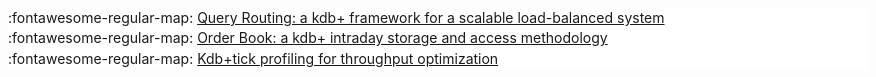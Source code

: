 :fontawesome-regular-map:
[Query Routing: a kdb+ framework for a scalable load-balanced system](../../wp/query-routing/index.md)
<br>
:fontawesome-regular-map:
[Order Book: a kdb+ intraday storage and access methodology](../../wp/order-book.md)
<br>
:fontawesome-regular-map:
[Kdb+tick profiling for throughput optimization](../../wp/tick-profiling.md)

...

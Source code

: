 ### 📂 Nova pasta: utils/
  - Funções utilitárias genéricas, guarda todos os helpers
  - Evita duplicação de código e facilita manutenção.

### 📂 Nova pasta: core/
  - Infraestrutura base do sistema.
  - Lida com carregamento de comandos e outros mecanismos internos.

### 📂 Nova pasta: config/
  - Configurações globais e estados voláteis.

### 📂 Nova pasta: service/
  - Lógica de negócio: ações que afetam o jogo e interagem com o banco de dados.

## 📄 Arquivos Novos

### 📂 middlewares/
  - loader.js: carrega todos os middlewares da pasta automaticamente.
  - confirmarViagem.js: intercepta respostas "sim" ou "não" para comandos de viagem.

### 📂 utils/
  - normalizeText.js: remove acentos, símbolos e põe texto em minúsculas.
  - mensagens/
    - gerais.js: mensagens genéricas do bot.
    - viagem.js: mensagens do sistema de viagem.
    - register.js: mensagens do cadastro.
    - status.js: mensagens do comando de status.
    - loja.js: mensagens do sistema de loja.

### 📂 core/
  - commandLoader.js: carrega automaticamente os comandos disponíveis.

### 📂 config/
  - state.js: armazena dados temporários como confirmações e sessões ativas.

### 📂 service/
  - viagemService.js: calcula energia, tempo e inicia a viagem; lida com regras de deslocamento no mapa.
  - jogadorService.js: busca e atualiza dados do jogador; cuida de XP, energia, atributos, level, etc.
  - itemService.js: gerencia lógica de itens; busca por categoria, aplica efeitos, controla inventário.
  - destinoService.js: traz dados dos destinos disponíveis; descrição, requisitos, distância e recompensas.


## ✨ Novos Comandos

→ **Exercise**:
Every line that contains the string "automaticamente" should be copied from the records.

→ **Problem solution**:
  - loader.js: carrega todos os middlewares da pasta automaticamente.
  - commandLoader.js: carrega automaticamente os comandos disponíveis.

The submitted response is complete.